Create an OCI Alarm for Compute CPU Utilization
Monitoring is an important part of cloud operations. After
deploying compute instances, we need visibility into resource usage such as
CPU, memory, disk, and network. CPU utilization is one of the most common
metrics monitored for compute instances because high CPU usage may indicate
application load, inefficient processes, or capacity limitations. Also high CPU
usage will affect the workload performance and it further may create service
disruptions.
Oracle Cloud Infrastructure provides the Monitoring service
to collect metrics from OCI resources and create alarms when metric values
cross defined thresholds. In this article, we will create an OCI alarm for
compute CPU utilization. We will also simulate high CPU usage on a compute
instance and validate that OCI sends an email notification when the alarm is
triggered.
The test case requires OCI services - OCI Compute, OCI
Monitoring, OCI Notifications and Oracle Cloud Agent. OCI Monitoring collects CPU utilization
metrics from the OCI compute instance. An alarm is created on the
CpuUtilization metric. When CPU utilization crosses the configured threshold,
the alarm moves to firing state and sends a message to an OCI Notifications
topic. The email subscription receives the alert.
Prerequisites
Before starting this setup, the following items should be
available:
Required compartment
Running compute instance
Oracle Cloud Agent enabled on the instance
Compute Instance Monitoring plugin enabled
Permission to create alarm
Permission to create notification topic and subscription
Valid email address for receiving notification
Validate Compute Instance Monitoring Plugin
Before creating the alarm, the compute instance should be
able to emit monitoring metrics. From the compute instance details page, we can
review the Oracle Cloud Agent section and validate that the Compute
Instance Monitoring plugin is enabled and running.

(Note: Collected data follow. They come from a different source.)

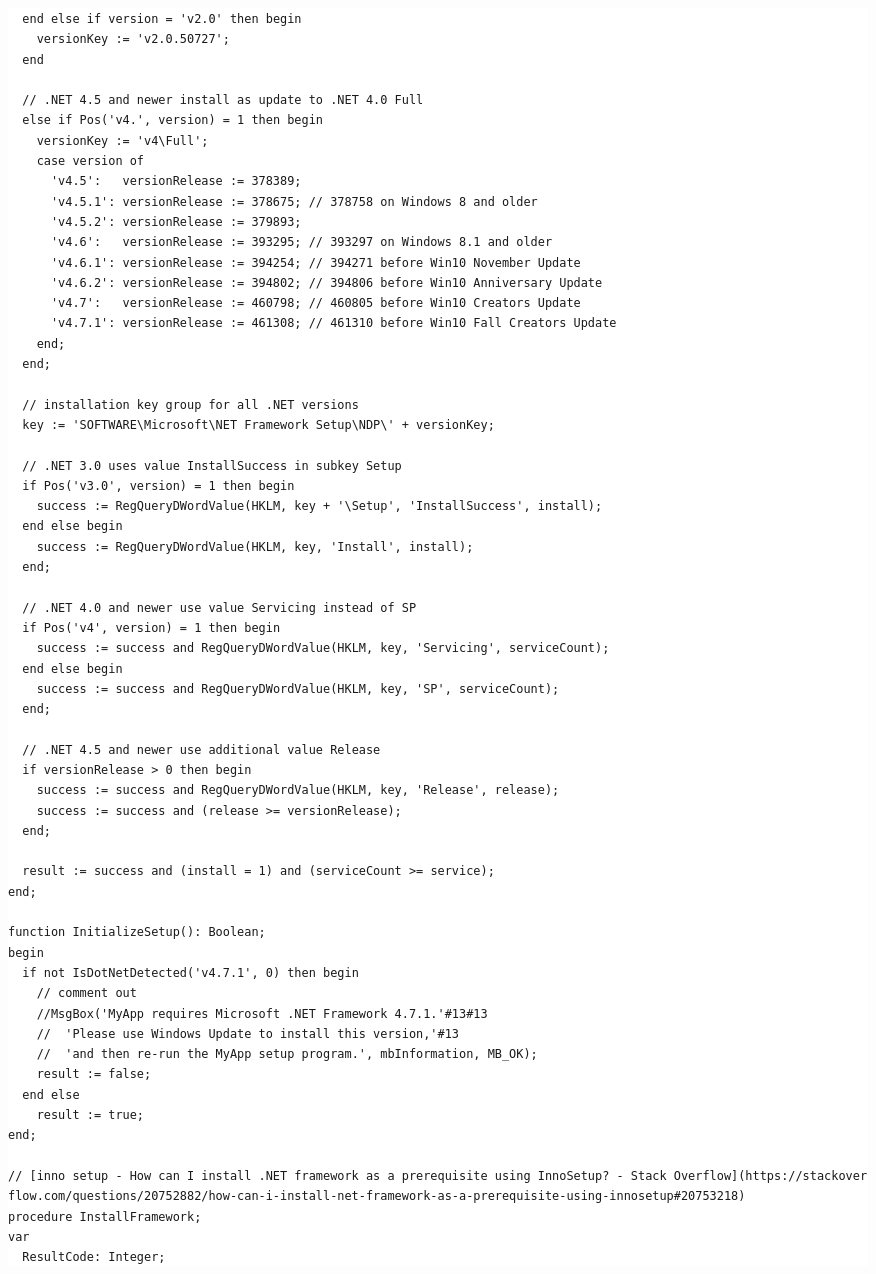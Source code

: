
 ```
  end else if version = 'v2.0' then begin
    versionKey := 'v2.0.50727';
  end

  // .NET 4.5 and newer install as update to .NET 4.0 Full
  else if Pos('v4.', version) = 1 then begin
    versionKey := 'v4\Full';
    case version of
      'v4.5':   versionRelease := 378389;
      'v4.5.1': versionRelease := 378675; // 378758 on Windows 8 and older
      'v4.5.2': versionRelease := 379893;
      'v4.6':   versionRelease := 393295; // 393297 on Windows 8.1 and older
      'v4.6.1': versionRelease := 394254; // 394271 before Win10 November Update
      'v4.6.2': versionRelease := 394802; // 394806 before Win10 Anniversary Update
      'v4.7':   versionRelease := 460798; // 460805 before Win10 Creators Update
      'v4.7.1': versionRelease := 461308; // 461310 before Win10 Fall Creators Update
    end;
  end;

  // installation key group for all .NET versions
  key := 'SOFTWARE\Microsoft\NET Framework Setup\NDP\' + versionKey;

  // .NET 3.0 uses value InstallSuccess in subkey Setup
  if Pos('v3.0', version) = 1 then begin
    success := RegQueryDWordValue(HKLM, key + '\Setup', 'InstallSuccess', install);
  end else begin
    success := RegQueryDWordValue(HKLM, key, 'Install', install);
  end;

  // .NET 4.0 and newer use value Servicing instead of SP
  if Pos('v4', version) = 1 then begin
    success := success and RegQueryDWordValue(HKLM, key, 'Servicing', serviceCount);
  end else begin
    success := success and RegQueryDWordValue(HKLM, key, 'SP', serviceCount);
  end;

  // .NET 4.5 and newer use additional value Release
  if versionRelease > 0 then begin
    success := success and RegQueryDWordValue(HKLM, key, 'Release', release);
    success := success and (release >= versionRelease);
  end;

  result := success and (install = 1) and (serviceCount >= service);
end;

function InitializeSetup(): Boolean;
begin
  if not IsDotNetDetected('v4.7.1', 0) then begin
    // comment out
    //MsgBox('MyApp requires Microsoft .NET Framework 4.7.1.'#13#13
    //  'Please use Windows Update to install this version,'#13
    //  'and then re-run the MyApp setup program.', mbInformation, MB_OK);
    result := false;
  end else
    result := true;
end;

// [inno setup - How can I install .NET framework as a prerequisite using InnoSetup? - Stack Overflow](https://stackoverflow.com/questions/20752882/how-can-i-install-net-framework-as-a-prerequisite-using-innosetup#20753218)
procedure InstallFramework;
var
  ResultCode: Integer;
```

If the plugin is disabled, metrics may not appear in OCI
Monitoring.
The metric used for this article is: CpuUtilization
Create Notification Topic
First, we will create a Notification topic. The topic will receive the alarm message and forward it to the email subscription.
From OCI Console, navigate to:
Developer Services → Application Integration → Notifications
Create a topic.
Example topic name:
compute-cpu-alarm-topic
After the topic is created, we will add an email
subscription.
Create Email Subscription
Open the Notification topic and create a subscription.
Use the protocol:
Email
Provide the email address that should receive the alarm
notification.
After creating the subscription, OCI sends a confirmation
email. The email subscription must be confirmed before alarm notifications can
be received. Oracle’s Notifications documentation explains that Notifications
uses topics and subscriptions, and when a message is published to a topic, it
sends the message to all subscriptions on that topic. After confirmation, the subscription status
changes to active.
More details are on this topic is available in article
“Send
Email Notification When Object Is Uploaded to OCI Object Storage”
Create CPU Utilization Alarm
Now we will create the alarm.
From OCI Console, navigate to:
Observability & Management → Monitoring → Alarm
Definitions
Create a new alarm.
Example alarm name:
High CPU Utilization Alarm
Select the metric details:
Metric namespace: oci_computeagent
Metric name: CpuUtilization
Interval: 1 minute
Statistic: Mean
Select the required compartment and compute instance
dimension. For the trigger rule, we can use a low threshold for testing.
Example:
CpuUtilization greater than 50%
For a production environment, the threshold can be higher,
such as 80% or 85%, based on workload behavior and operational standards.
For notification destination, select the Notification topic:
compute-cpu-alarm-topic
Save the alarm.
Alarm Query Example
The alarm query may look similar to the following:
CpuUtilization[1m].mean() > 50
This means OCI Monitoring evaluates the average CPU
utilization over a one-minute interval. If the value is greater than 50, the
alarm condition is met.
For testing, a lower threshold makes it easier to trigger
the alarm. After validation, the threshold can be adjusted to a
production-friendly value.
Simulate High CPU Usage
To validate the alarm, we need to generate CPU load on the
compute instance.
Connect to the compute instance using SSH.
For Oracle Linux, we can use the stress tool which is
easiest way.
Install stress if it is not already done. We can use yum
utility or other available ways to install that.
sudo yum install -y stress
Generate CPU load:
stress --cpu 2 --timeout 300
This command generates CPU load using two CPU workers for
300 seconds.
Wait for Alarm Evaluation
After CPU load is generated, OCI Monitoring needs a few
minutes to collect metrics and evaluate the alarm condition.
In the alarm details page, the alarm should move from:
OK
to:
Firing
Once the alarm enters firing state, OCI Notifications sends
an email to the confirmed subscription.
A small delay is normal because metrics are collected and
evaluated based on the selected interval and alarm configuration.
Validate Email Notification
After the alarm is triggered, check the email inbox.
The notification email should include details such as:
Alarm name
Alarm state
Alarm Type
Alarm Severity
Notification type
Alarm Summary
Body
Time
Query
Number of metrics breaching threshold
Dimensions
Metric values, ordered by dimension
This confirms that the CPU alarm was triggered successfully
and the notification flow is working.
Stop CPU Load
After validation, stop the CPU load.
With the stress command, it stops automatically after the
timeout
After CPU load stops, CPU utilization should decrease.
After the next alarm evaluation cycle, the alarm should
return to:
OK
Depending on the alarm configuration, a notification may
also be sent when the alarm clears.
In this article, we created an OCI alarm for compute CPU
utilization and connected it with OCI Notifications. We also simulated high CPU
usage on the compute instance to validate that the alarm moves to firing state
and sends an email notification.
This is a useful monitoring pattern for OCI compute
workloads. By using Monitoring alarms and Notifications, we can detect high CPU
usage early and improve operational response without using custom scripts or
external monitoring tools.